Objective vs Subjective Finality
Proof of work blockchains as well as some proof of stake chains lack objective finality. Instead they present a “high probability of finality” that grows over time. We could say that the following chains have Subjective Finality:Bitcoin / Ethereum (Delegated Proof of Work)Bitshares / Steem (Delegated Proof of Stake)Cardano (Ouroboros)
The following chains have objective finality:EOSIO (BFT DPOS and BOS)Certain HyperledgerHashgraphXRP
The byzantine fault tolerant algorithms require a closed set of known validators to reach finality, as a consequence if ⅓ of this known set is shut down then they cannot reach finality. With Subjective finality there is always the potential for someone to produce evidence of a better chain that will cause you to abandon your current chain.
Open Entry systems tend to lack finality and any kind of “earned trust” so they are limited by both performance, governance, and latency.
Ease of Inter-blockchain Communication (IBC)
Your choice of blockchain technology and consensus algorithms can impact what kind of IBC is possible and the speed of that IBC. To see this in action, consider attempting to write a smart contract on EOSIO to process bitcoin headers and validate Bitcoin transactions. At what point can your smart contract consider the Bitcoin transaction final? There are any number of cases where even after 100 blocks the chain could reorganize. Any number of confirmations you pick carries with it a risk that it could be undone.
Now suppose you take an immutable action on another chain that has finality based upon IBC from a chain without finality. In practice IBC with chains that lack objective finality must wait a very long time to reduce the risk of a chain reorganization from invalidating assumptions. That or your Bitcoin deposit smart contract must have some way of mitigating damage if a deposit gets undone after 6+ confirmations.
IBC among chains with subjective finality may be possible, but God help you if the communication is two-way. Two subjective finality chains talking to each other require latencies similar to talking with deep space probes with round trip times measured in hours or days.

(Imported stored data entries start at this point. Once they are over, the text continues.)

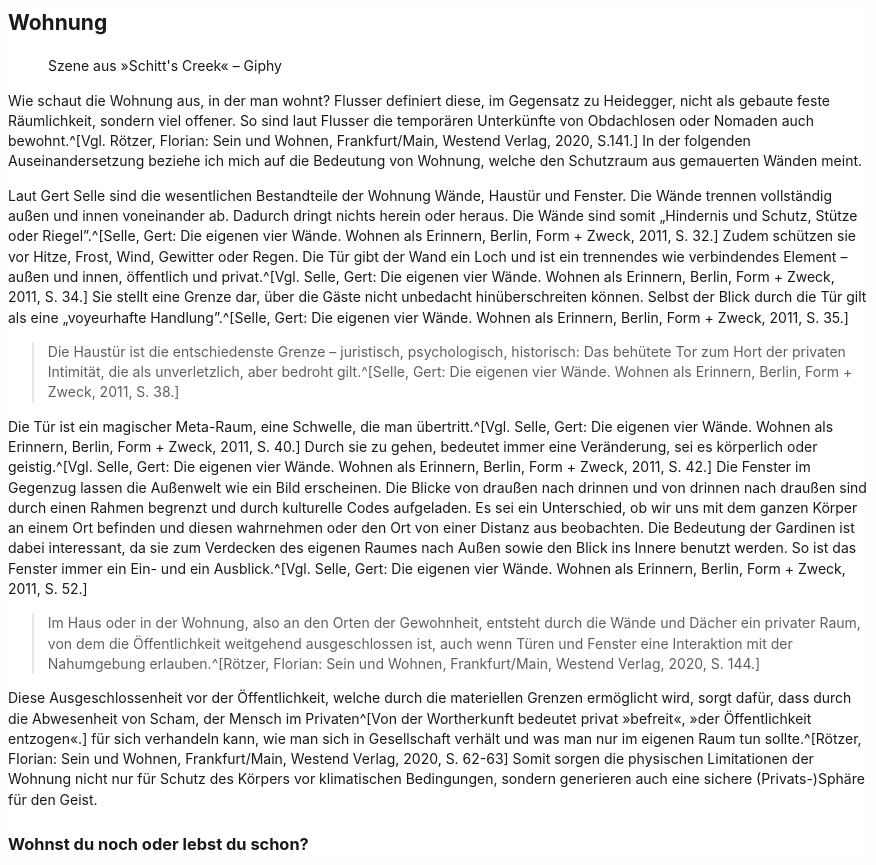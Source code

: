 ## Wohnung

<figure>
<iframe src="https://giphy.com/embed/ZZZcmyb14Ls7UQVqx0" width="350" height="350" frameBorder="0" class="giphy-embed" allowFullScreen></iframe>
<figcaption>Szene aus »Schitt's Creek« – Giphy</figcaption>
</figure>
	
Wie schaut die Wohnung aus, in der man wohnt? Flusser definiert diese, im
Gegensatz zu Heidegger, nicht als gebaute feste Räumlichkeit, sondern viel offener. So sind laut Flusser die temporären Unterkünfte von Obdachlosen oder Nomaden auch bewohnt.^[Vgl. Rötzer, Florian: Sein und Wohnen, Frankfurt/Main, Westend Verlag, 2020, S.141.] In der folgenden Auseinandersetzung beziehe ich mich auf die Bedeutung von Wohnung, welche den Schutzraum aus gemauerten Wänden meint.

Laut Gert Selle sind die wesentlichen Bestandteile der Wohnung Wände, Haustür und Fenster. Die Wände trennen vollständig außen und innen voneinander ab. Dadurch dringt nichts herein oder heraus. Die Wände sind somit „Hindernis und Schutz, Stütze oder Riegel”.^[Selle, Gert: Die eigenen vier Wände. Wohnen als Erinnern, Berlin, Form + Zweck, 2011, S. 32.] Zudem schützen sie vor Hitze, Frost, Wind, Gewitter oder Regen. Die Tür gibt der Wand ein Loch und ist ein trennendes wie verbindendes Element – außen und innen, öffentlich und privat.^[Vgl. Selle, Gert: Die eigenen vier Wände. Wohnen als Erinnern, Berlin, Form + Zweck, 2011, S. 34.] Sie stellt eine Grenze dar, über die Gäste nicht unbedacht hinüberschreiten können. Selbst der Blick durch die Tür gilt als eine „voyeurhafte Handlung”.^[Selle, Gert: Die eigenen vier Wände. Wohnen als Erinnern, Berlin, Form + Zweck, 2011, S. 35.] 

>Die Haustür ist die entschiedenste Grenze – juristisch, psychologisch, historisch: Das behütete Tor zum Hort der privaten Intimität, die als unverletzlich, aber bedroht gilt.^[Selle, Gert: Die eigenen vier Wände. Wohnen als Erinnern, Berlin, Form + Zweck, 2011, S. 38.]

Die Tür ist ein magischer Meta-Raum, eine Schwelle, die man übertritt.^[Vgl. Selle, Gert: Die eigenen vier Wände. Wohnen als Erinnern, Berlin, Form + Zweck, 2011, S. 40.] Durch sie zu gehen, bedeutet immer eine Veränderung, sei es körperlich oder geistig.^[Vgl. Selle, Gert: Die eigenen vier Wände. Wohnen als Erinnern, Berlin, Form + Zweck, 2011, S. 42.] Die Fenster im Gegenzug lassen die Außenwelt wie ein Bild erscheinen. Die Blicke von draußen nach drinnen und von drinnen nach draußen sind durch einen Rahmen begrenzt und durch kulturelle Codes aufgeladen. Es sei ein Unterschied, ob wir uns mit dem ganzen Körper an einem Ort befinden und diesen wahrnehmen oder den Ort von einer Distanz aus beobachten. Die Bedeutung der Gardinen ist dabei interessant, da sie zum Verdecken des eigenen Raumes nach Außen sowie den Blick ins Innere benutzt werden. So ist das Fenster immer ein Ein- und ein Ausblick.^[Vgl. Selle, Gert: Die eigenen vier Wände. Wohnen als Erinnern, Berlin, Form + Zweck, 2011, S. 52.] 

>Im Haus oder in der Wohnung, also an den Orten der Gewohnheit, entsteht durch die Wände und Dächer ein privater Raum, von dem die Öffentlichkeit weitgehend ausgeschlossen ist, auch wenn Türen und Fenster eine Interaktion mit der Nahumgebung erlauben.^[Rötzer, Florian: Sein und Wohnen, Frankfurt/Main, Westend Verlag, 2020, S. 144.]

Diese Ausgeschlossenheit vor der Öffentlichkeit, welche durch die materiellen Grenzen ermöglicht wird, sorgt dafür, dass durch die Abwesenheit von Scham, der Mensch im Privaten^[Von der Wortherkunft bedeutet privat »befreit«, »der Öffentlichkeit entzogen«.] für sich verhandeln kann, wie man sich in Gesellschaft verhält und was man nur im eigenen Raum tun sollte.^[Rötzer, Florian: Sein und Wohnen, Frankfurt/Main, Westend Verlag, 2020, S. 62-63] Somit sorgen die physischen Limitationen der Wohnung nicht nur für Schutz des Körpers vor klimatischen Bedingungen, sondern generieren auch eine sichere (Privats-)Sphäre für den Geist. 

### Wohnst du noch oder lebst du schon?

IBC among chains with objective finality can be performed in seconds.
Lastly, just because it is theoretically possible for two chains to communicate doesn’t mean it is easy. The ease of communication depends in part on how easy it is to build a light client to another chain as a smart contract. This in turn depends upon the complexity and volume of the headers and merkle proofs as well as the robustness and performance of the smart contract language. Too much overhead or too little power in the smart contract can kill the potential for IBC.
For an example of this, consider how much easier it is for EOS to emulate Ethereum than for Ethereum to emulate EOSIO!
As the debate over consensus algorithms and decentralization rages on, it is imperative that intelligent observers demand that the full price of all technological tradeoffs is accounted for. What good is a “more decentralized open-entry consensus algorithm” if it means you have a blockchain that has subjective finality and high latency inter-blockchain communication and no ability to leverage “trust but verify” optimizations in the governance layer?
On the other hand, there are risks to algorithms that offer finality as well.
Remember “All Blockchain-Magic comes with a price”, be sure you read the fine print before you commit your organization to any particular smart contract platform.